(Dataset records)
━━━━━━━━━━

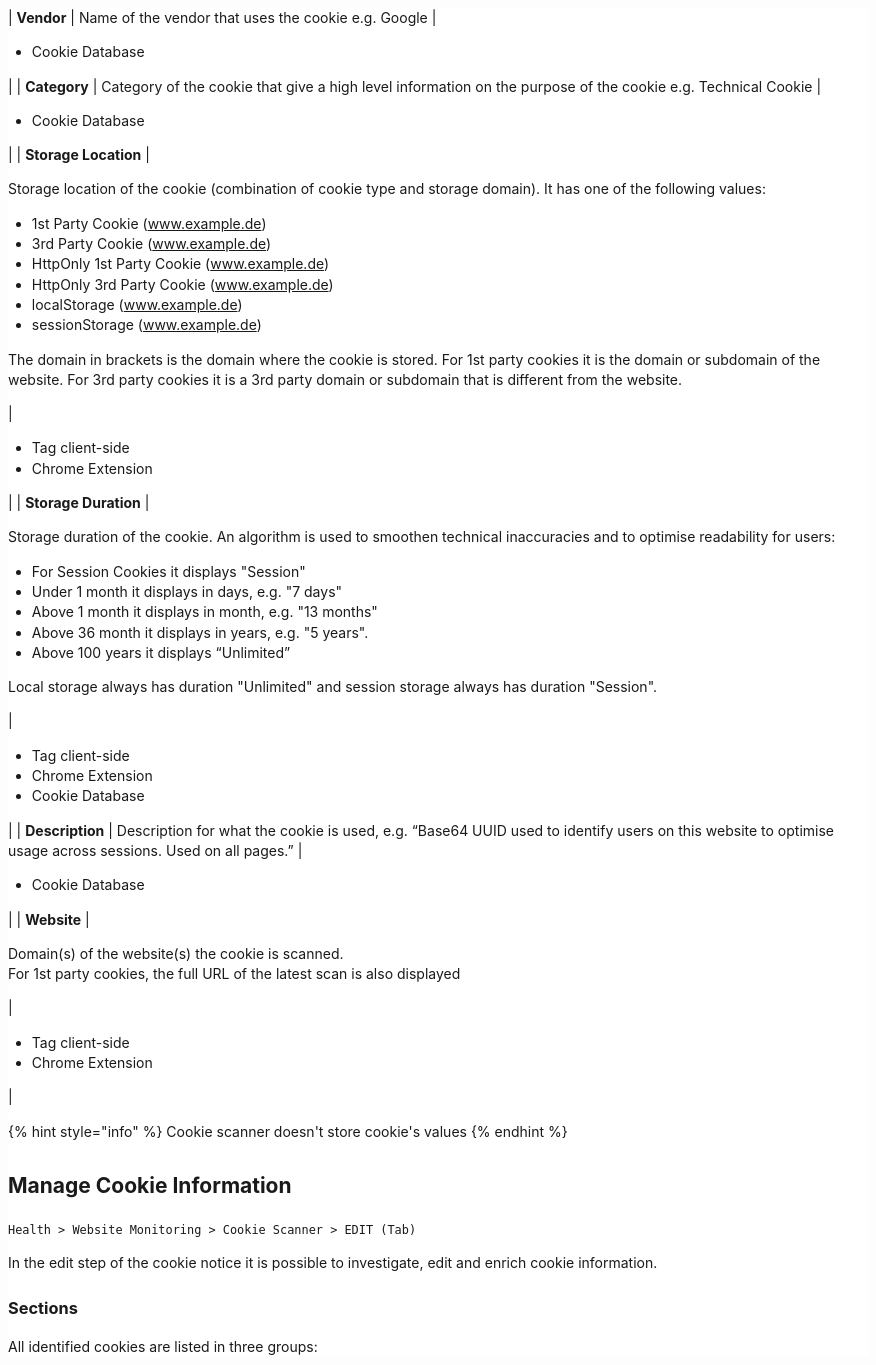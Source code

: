 | **Vendor**           | Name of the vendor that uses the cookie e.g. Google                                                                                                                                                                                                                                                                                                                                                                                                                                                                                                                                                                                                                                                                                                                                                                                                    | <ul><li>Cookie Database</li></ul>                                                  |
| **Category**         | Category of the cookie that give a high level information on the purpose of the cookie e.g. Technical Cookie                                                                                                                                                                                                                                                                                                                                                                                                                                                                                                                                                                                                                                                                                                                                           | <p></p><ul><li>Cookie Database</li></ul>                                           |
| **Storage Location** | <p>Storage location of the cookie (combination of cookie type and storage domain). It has one of the following values:</p><p></p><ul><li>1st Party Cookie (<a href="http://www.example.de/">www.example.de</a>)</li><li>3rd Party Cookie (www.example.de)</li><li>HttpOnly 1st Party Cookie (<a href="http://www.example.de/">www.example.de</a>)</li><li>HttpOnly 3rd Party Cookie (<a href="http://www.example.de/">www.example.de</a>)</li><li>localStorage (<a href="http://www.example.de/">www.example.de</a>)</li><li>sessionStorage (<a href="http://www.example.de/">www.example.de</a>)</li></ul><p>The domain in brackets is the domain where the cookie is stored. For 1st party cookies it is the domain or subdomain of the website. For 3rd party cookies it is a 3rd party domain or subdomain that is different from the website.</p> | <ul><li>Tag client-side</li><li>Chrome Extension</li></ul>                         |
| **Storage Duration** | <p>Storage duration of the cookie. An algorithm is used to smoothen technical inaccuracies and to optimise readability for users:</p><p></p><ul><li>For Session Cookies it displays "Session"</li><li>Under 1 month it displays in days, e.g. "7 days"</li><li>Above 1 month it displays in month, e.g. "13 months"</li><li>Above 36 month it displays  in years, e.g. "5 years".</li><li>Above 100 years it displays “Unlimited”</li></ul><p>Local storage always has duration "Unlimited" and session storage always has duration "Session".</p>                                                                                                                                                                                                                                                                                                     | <ul><li>Tag client-side</li><li>Chrome Extension</li><li>Cookie Database</li></ul> |
| **Description**      | Description for what the cookie is used, e.g. “Base64 UUID used to identify users on this website to optimise usage across sessions. Used on all pages.”                                                                                                                                                                                                                                                                                                                                                                                                                                                                                                                                                                                                                                                                                               | <ul><li>Cookie Database</li></ul>                                                  |
| **Website**          | <p>Domain(s) of the website(s) the cookie is scanned.<br>For 1st party cookies, the full URL of the latest scan is also displayed</p>                                                                                                                                                                                                                                                                                                                                                                                                                                                                                                                                                                                                                                                                                                                  | <p></p><ul><li>Tag client-side</li><li>Chrome Extension</li></ul>                  |

{% hint style="info" %}
Cookie scanner doesn't store cookie's values
{% endhint %}

## Manage Cookie Information

`Health > Website Monitoring > Cookie Scanner > EDIT (Tab)`

In the edit step of the cookie notice it is possible to investigate, edit and enrich cookie information.

### Sections

All identified cookies are listed in three groups:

━━━━━━━━━━

> [EXERCISE REQUIREMENTS]:
Whenever a line in the entries above includes the word "values", pull that line out.

> [RESPONSE AREA]:
| **Storage Location** | <p>Storage location of the cookie (combination of cookie type and storage domain). It has one of the following values:</p><p></p><ul><li>1st Party Cookie (<a href="http://www.example.de/">www.example.de</a>)</li><li>3rd Party Cookie (www.example.de)</li><li>HttpOnly 1st Party Cookie (<a href="http://www.example.de/">www.example.de</a>)</li><li>HttpOnly 3rd Party Cookie (<a href="http://www.example.de/">www.example.de</a>)</li><li>localStorage (<a href="http://www.example.de/">www.example.de</a>)</li><li>sessionStorage (<a href="http://www.example.de/">www.example.de</a>)</li></ul><p>The domain in brackets is the domain where the cookie is stored. For 1st party cookies it is the domain or subdomain of the website. For 3rd party cookies it is a 3rd party domain or subdomain that is different from the website.</p> | <ul><li>Tag client-side</li><li>Chrome Extension</li></ul>                         |
Cookie scanner doesn't store cookie's values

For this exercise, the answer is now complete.